To find the general solution to the differential equation $y''' + y' = 2t + 3$, we will go through the following steps:

Step 1: Solve the Homogeneous Equation

The corresponding homogeneous equation is: $y''' + y' = 0$ This can be simplified by rewriting it as: $D^3 y + D y = 0$ where $D$ represents the differential operator $\frac{d}{dt}$.

This can be factored as: $D y (D^2 + 1) y = 0$ which implies that either $D y = 0$ or $D^2 + 1 = 0$.

Case 1: $D y = 0$

If $D y = 0$, then $y' = 0$, so $y = C_1$, where $C_1$ is a constant.

Case 2: $D^2 + 1 = 0$

If $D^2 + 1 = 0$, then the characteristic equation is: $D^2 = -1$ which gives $D = \pm i$. This results in solutions of the form: $y = C_2 \cos(t) + C_3 \sin(t)$ where $C_2$ and $C_3$ are constants.

Therefore, the general solution to the homogeneous equation is: $y_h = C_1 + C_2 \cos(t) + C_3 \sin(t)$

Step 2: Find a Particular Solution

Now we need to find a particular solution $y_p$ to the nonhomogeneous equation: $y''' + y' = 2t + 3$ Since the right-hand side is a polynomial $2t + 3$, we can try a particular solution of the form: $y_p = At + B$ where $A$ and $B$ are constants to be determined.
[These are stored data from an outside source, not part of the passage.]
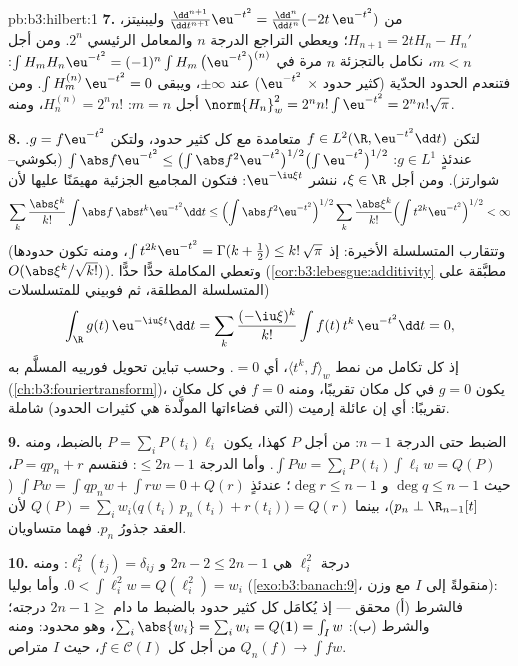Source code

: \begin{solution}{pb:b3:hilbert:1}
\textbf{7.} من $\frac{\dd^{n+1}}{\dd t^{n+1}}\eu^{-t^2} =
\frac{\dd^n}{\dd t^n}(-2t\,\eu^{-t^2})$ وليبنيتز، $H_{n+1}
= 2tH_n - H_n'$؛ ويعطي التراجع الدرجة
$n$ والمعامل الرئيسي $2^n$. ومن أجل $m < n$، نكامل بالتجزئة
$n$ مرة في $\int H_m H_n\eu^{-t^2} = (-1)^n\int H_m\,\bigl(\eu^{-t^2}
\bigr)^{(n)}$: فتنعدم الحدود الحدّية (كثير حدود $\times$
$\eu^{-t^2}$) عند $\pm\infty$، ويبقى $\int
H_m^{(n)}\,\eu^{-t^2} = 0$. ومن أجل $m = n$:
$H_n^{(n)} = 2^nn!$، ومنه $\norm{H_n}_w^2 = 2^nn!\int\eu^{-t^2} = 2^nn!\sqrt\pi$.

\textbf{8.} لتكن $f \in L^2(\R, \eu^{-t^2}\dd t)$ متعامدة مع كل كثير حدود، ولتكن $g = f\eu^{-t^2}$.
عندئذٍ $g \in
L^1$: $\int\abs f\eu^{-t^2} \leq \bigl(\int\abs
f^2\eu^{-t^2}\bigr)^{1/2}\bigl(\int\eu^{-t^2}\bigr)^{1/2}$ (بكوشي--شوارتز). ومن أجل $\xi \in \R$،
ننشر $\eu^{-\iu\xi t}$: فتكون المجاميع الجزئية مهيمَنًا عليها لأن
\[
\sum_k\frac{\abs\xi^k}{k!}\int\abs f\,\abs t^k\eu^{-t^2}\dd t
\leq \Bigl(\int \abs f^2\eu^{-t^2}\Bigr)^{1/2}
\sum_k\frac{\abs\xi^k}{k!}\Bigl(\int
t^{2k}\eu^{-t^2}\Bigr)^{1/2} < \infty
\]
(وتتقارب المتسلسلة الأخيرة: إذ $\int t^{2k}\eu^{-t^2} =
\Gamma(k+\frac12) \leq k!\,\sqrt\pi$، ومنه تكون حدودها
$O(\abs\xi^k/\sqrt{k!})$). وتعطي المكاملة حدًّا حدًّا (\cref{cor:b3:lebesgue:additivity} مطبَّقة على
المتسلسلة المطلقة، ثم فوبيني للمتسلسلات)
\[
\int_\R g(t)\,\eu^{-\iu\xi t}\dd t
= \sum_k\frac{(-\iu\xi)^k}{k!}\int f(t)\,t^k\,\eu^{-t^2}\dd t
= 0 ,
\]
إذ كل تكامل من نمط $\langle t^k, f\rangle_w$، أي $= 0$. وحسب تباين تحويل فورييه
المسلَّم به (\cref{ch:b3:fouriertransform})، يكون $g = 0$ في كل مكان تقريبًا، ومنه
$f = 0$ في كل مكان تقريبًا: أي إن عائلة إرميت (التي فضاءاتها
المولَّدة هي كثيرات الحدود) شاملة.

\textbf{9.} الضبط حتى الدرجة $n - 1$: من أجل $P$ كهذا، يكون
$P =
\sum_iP(t_i)\ell_i$ بالضبط، ومنه $\int Pw = \sum_iP(t_i)\int
\ell_iw = Q(P)$. وأما الدرجة $\leq 2n - 1$:
فنقسم $P = qp_n + r$، حيث $\deg q \leq n - 1$ و $\deg r \leq n-1$؛ عندئذٍ $\int Pw = \int
qp_nw + \int rw = 0 + Q(r)$
($p_n \perp \R_{n-1}[t]$)، بينما
$Q(P) = \sum_iw_i\bigl(q(t_i)\,p_n(t_i) + r(t_i)\bigr) = Q(r)$
لأن العقد جذورُ $p_n$. فهما متساويان.

\textbf{10.} درجة $\ell_i^2$ هي $2n - 2 \leq 2n - 1$ و $\ell_i^2(t_j) = \delta_{ij}$: ومنه $0 < \int\ell_i^2w = Q(\ell_i^2)
= w_i$.
وأما بوليا (\cref{exo:b3:banach:9}، منقولةً إلى $I$ مع وزن): فالشرط (أ)
محقق --- إذ يُكامَل كل كثير حدود بالضبط ما دام
$2n - 1 \geq$ درجته؛ والشرط (ب): $\sum_i\abs{w_{i}} = \sum_iw_i = Q(\mathbf 1) = \int_Iw$، وهو محدود: ومنه
$Q_n(f) \to \int fw$ من أجل كل $f \in \mathcal C(I)$، حيث $I$ متراص.


\end{solution}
Compute $y_p'$ and $y_p'''$:

1. $y_p = At + B$
2. $y_p' = A$
3. $y_p''' = 0$

Substitute into the differential equation: $y''' + y' = 0 + A = 2t + 3$ This equation does not balance, so we need to try a higher degree polynomial. We’ll try: $y_p = At^2 + Bt + C$

Now, compute the derivatives:

1. $y_p' = 2At + B$
2. $y_p''' = 2A$

Substitute these into the differential equation: $y''' + y' = 2A + (2At + B) = 2t + 3$

Now, match coefficients:

• For the $t$ term: $2A = 2 \Rightarrow A = 1$
• For the constant term: $B + 2A = 3 \Rightarrow B + 2 = 3 \Rightarrow B = 1$

So, we have $A = 1$ and $B = 1$. We can choose any constant $C$, but it will not affect the particular solution since it corresponds to part of the homogeneous solution.
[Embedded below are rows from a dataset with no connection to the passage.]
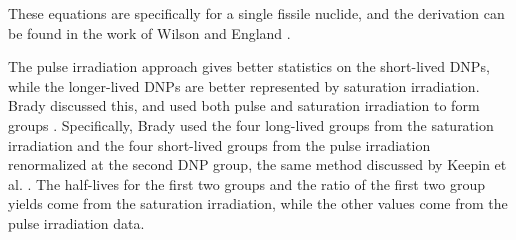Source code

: These equations are specifically for a single fissile nuclide, and the derivation can be found in the work of Wilson and England \cite{wilson2002delayed}.








The pulse irradiation approach gives better statistics on the short-lived \glspl{DNP}, while the longer-lived \glspl{DNP} are better represented by saturation irradiation.
Brady discussed this, and used both pulse and saturation irradiation to form groups \cite{brady1988evaluation}.
Specifically, Brady used the four long-lived groups from the saturation irradiation and the four short-lived groups from the pulse irradiation renormalized at the second \gls{DNP} group, the same method discussed by Keepin et al. \cite{keepin1957delayed}.
The half-lives for the first two groups and the ratio of the first two group yields come from the saturation irradiation, while the other values come from the pulse irradiation data.

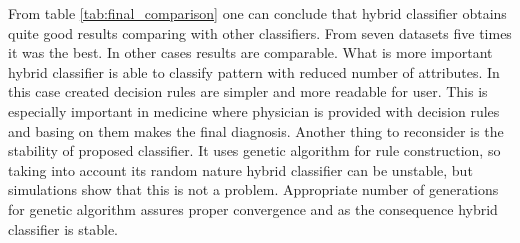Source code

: From table \ref{tab:final_comparison} one can conclude that hybrid classifier
obtains quite good results comparing with other classifiers. From seven
datasets five times it was the best. In other cases results are comparable.
What is more important hybrid classifier is able to classify pattern with
reduced number of attributes. In this case created decision rules are simpler
and more readable for user. This is especially important in medicine where
physician is provided with decision rules and basing on them makes the final
diagnosis. Another thing to reconsider is the stability of proposed classifier.
It uses genetic algorithm for rule construction, so taking into account its
random nature hybrid classifier can be unstable, but simulations show that this
is not a problem. Appropriate number of generations for genetic algorithm
assures proper convergence and as the consequence hybrid classifier is stable. 
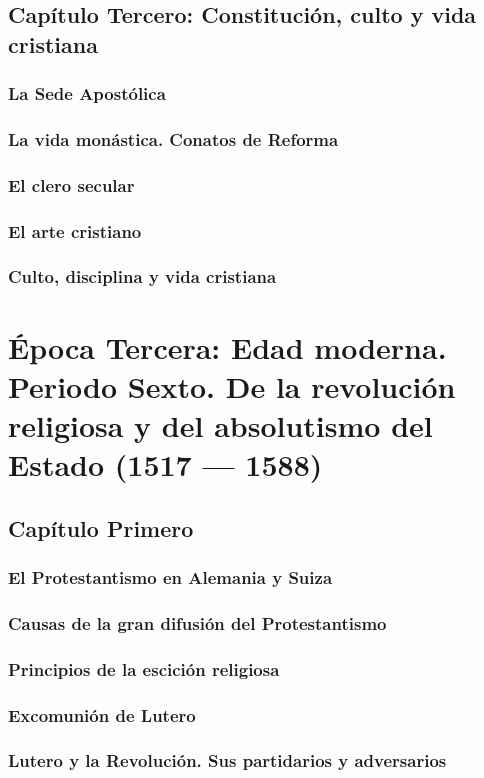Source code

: \raggedbottom{} \documentclass[12pt, a4paper, openany]{book} %
\begin{document}
\chapter{Capítulo Tercero: Constitución, culto y vida cristiana}
\section{La Sede Apostólica}
\section{La vida monástica. Conatos de Reforma}
\section{El clero secular}
\section{El arte cristiano}
\section{Culto, disciplina y vida cristiana}
\part{Época Tercera: Edad moderna. Periodo Sexto. De la revolución religiosa y del absolutismo del Estado (1517 --- 1588)}
\chapter{Capítulo Primero}
\section{El Protestantismo en Alemania y Suiza}
\section{Causas de la gran difusión del Protestantismo}
\section{Principios de la escición religiosa}
\section{Excomunión de Lutero}
\section{Lutero y la Revolución. Sus partidarios y adversarios}
\end{document}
Thus, the particular solution is: $y_p = t^2 + t$

Step 3: Write the General Solution

The general solution to the differential equation is the sum of the homogeneous solution $y_h$ and the particular solution $y_p$: $y = y_h + y_p = C_1 + C_2 \cos(t) + C_3 \sin(t) + t^2 + t$

Final Answer:

$y = C_1 + C_2 \cos(t) + C_3 \sin(t) + t^2 + t$

Let me know if you would like further details or if you have any questions.

Additional Questions to Explore:

1. How would the solution change if the nonhomogeneous term was different, say $2t^2 + 3t$?
2. Can you explain why we tried a second-degree polynomial for the particular solution?
3. What is the significance of the terms in the homogeneous solution?
4. How would the solution method change if we had $y'' + y = 2t + 3$ instead?
5. Can we apply variation of parameters here, and would it yield the same result?

Tip:

When guessing a particular solution, always try a form similar to the nonhomogeneous term, adjusting the degree if necessary.